My time in ranked Injustice matches has led me to get particularly sick of this type of snob. They’ll complain if they lose to someone who uses basic tactics or even the game’s interactable objects (“that’s not in SF, that’s shenanigans!”) But these features that help level the playing field are part of why why I like Injustice. Some of the over-powered (OP if you’re in the know) special moves and the heavily damaging interactable objects give us normal people who don’t train for hours a day to learn huge combos a fighting chance against these crazies.
I must admit that I do agree with them in some cases, mostly that projectile spammers are lame. Aside from their sometimes justifiable crusade against cheap tactics, fighting game snobs are some of the worst in gaming and need to realize that skill in executing complex combos should not necessarily be the only thing that should determine who wins a fight in every fighting game.
1.PC Gaming Snobs
It seems that it is impossible to visit a gaming website without coming across these worst snobs of gaming. Under every video you’ll find comments like: “This video sux, its clearly recorded from a crappy console!” “My PC is already 20 bajillion times more powerful than your pitiful ‘next gen.'” “PC is the superior race!” “GTA V is the worst game ever because it isn’t on PC!”

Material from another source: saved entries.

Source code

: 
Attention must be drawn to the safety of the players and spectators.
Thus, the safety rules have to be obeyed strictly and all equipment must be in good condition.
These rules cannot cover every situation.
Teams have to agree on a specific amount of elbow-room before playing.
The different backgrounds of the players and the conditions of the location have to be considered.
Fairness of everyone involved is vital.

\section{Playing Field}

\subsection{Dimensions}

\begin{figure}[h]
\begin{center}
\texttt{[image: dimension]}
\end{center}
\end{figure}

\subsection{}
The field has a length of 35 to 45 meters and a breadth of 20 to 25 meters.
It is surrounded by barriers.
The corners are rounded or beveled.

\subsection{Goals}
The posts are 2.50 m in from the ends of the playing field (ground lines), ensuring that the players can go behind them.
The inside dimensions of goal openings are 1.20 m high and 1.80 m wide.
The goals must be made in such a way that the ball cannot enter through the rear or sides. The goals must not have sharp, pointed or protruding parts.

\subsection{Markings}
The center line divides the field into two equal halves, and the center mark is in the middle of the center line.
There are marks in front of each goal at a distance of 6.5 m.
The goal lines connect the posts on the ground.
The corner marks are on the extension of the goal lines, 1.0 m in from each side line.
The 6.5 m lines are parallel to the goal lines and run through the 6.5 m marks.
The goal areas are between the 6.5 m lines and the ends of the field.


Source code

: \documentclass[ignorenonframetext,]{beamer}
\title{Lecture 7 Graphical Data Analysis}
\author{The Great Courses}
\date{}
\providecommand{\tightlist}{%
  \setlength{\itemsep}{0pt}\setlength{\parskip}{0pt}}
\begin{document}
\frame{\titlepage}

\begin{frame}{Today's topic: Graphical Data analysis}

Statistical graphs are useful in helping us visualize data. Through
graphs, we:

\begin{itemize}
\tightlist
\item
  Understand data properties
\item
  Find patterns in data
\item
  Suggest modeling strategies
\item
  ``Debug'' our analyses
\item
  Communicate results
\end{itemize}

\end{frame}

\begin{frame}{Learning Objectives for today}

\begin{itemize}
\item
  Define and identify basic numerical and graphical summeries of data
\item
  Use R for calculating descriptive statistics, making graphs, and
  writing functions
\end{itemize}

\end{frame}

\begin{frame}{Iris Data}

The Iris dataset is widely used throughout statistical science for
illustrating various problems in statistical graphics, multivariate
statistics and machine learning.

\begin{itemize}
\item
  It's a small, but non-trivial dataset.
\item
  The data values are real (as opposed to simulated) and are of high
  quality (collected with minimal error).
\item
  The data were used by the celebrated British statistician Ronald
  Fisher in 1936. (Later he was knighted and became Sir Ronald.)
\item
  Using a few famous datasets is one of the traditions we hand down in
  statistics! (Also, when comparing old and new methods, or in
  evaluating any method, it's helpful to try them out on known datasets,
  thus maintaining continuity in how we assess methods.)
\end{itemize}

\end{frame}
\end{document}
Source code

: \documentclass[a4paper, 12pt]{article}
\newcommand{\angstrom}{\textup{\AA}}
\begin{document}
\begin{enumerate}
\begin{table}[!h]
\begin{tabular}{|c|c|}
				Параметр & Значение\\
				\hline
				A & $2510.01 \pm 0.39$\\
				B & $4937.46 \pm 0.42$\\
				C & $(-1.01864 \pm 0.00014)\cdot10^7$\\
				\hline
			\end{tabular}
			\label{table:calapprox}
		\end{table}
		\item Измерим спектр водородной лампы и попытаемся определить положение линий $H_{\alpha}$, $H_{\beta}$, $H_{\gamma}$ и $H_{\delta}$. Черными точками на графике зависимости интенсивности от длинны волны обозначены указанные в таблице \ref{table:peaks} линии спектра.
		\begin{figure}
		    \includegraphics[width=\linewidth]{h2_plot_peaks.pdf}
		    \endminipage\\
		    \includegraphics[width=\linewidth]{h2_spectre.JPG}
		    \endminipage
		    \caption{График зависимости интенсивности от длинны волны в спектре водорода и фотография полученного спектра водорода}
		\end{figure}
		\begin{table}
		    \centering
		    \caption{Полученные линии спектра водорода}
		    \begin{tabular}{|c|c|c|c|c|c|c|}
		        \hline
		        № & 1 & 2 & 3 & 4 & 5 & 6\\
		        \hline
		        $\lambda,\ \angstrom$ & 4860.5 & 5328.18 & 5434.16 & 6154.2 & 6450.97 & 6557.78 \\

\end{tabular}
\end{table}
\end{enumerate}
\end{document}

These snobs are probably the most outspoken group on the internet. They are so surly one can only assume that they are trying to justify their choice of being a PC gamer in the first place. It takes money, frequent updates, tweaking, and a fair amount of tacit knowledge to actually have a gaming rig that consistently outperforms game consoles. Due to all of this work, PC snobs seem to overvalue graphical flourishes like anti-aliasing and particle effects and will bash console videos and screenshots that don’t have these minor details.
Consoles will be the focus of the game industry for the foreseeable future. The closed OS, money-making networks, and the fact that piracy is less rampant on them than on PCs mean that almost all games will be made in a console-first fashion. Console gamers make the valid choice to pay for a system once and forget about hardware for a generation. It is convenient and usually cheaper. PC gamers need to realize that few others want to undertake the rig-building that they do.
Not everyone wants to spend that much time and money for a sometimes marginal improvement in graphics while (legally) missing out on some great console exclusives. PC gamers value bleeding-edge technology and prefer a mouse and keyboard to controllers. They simply have different priorities than the more convenience-focused console gamers. That’s fine and well, but when they rail against the mainstream console market so much, you can’t help but wonder why they seem so bitter.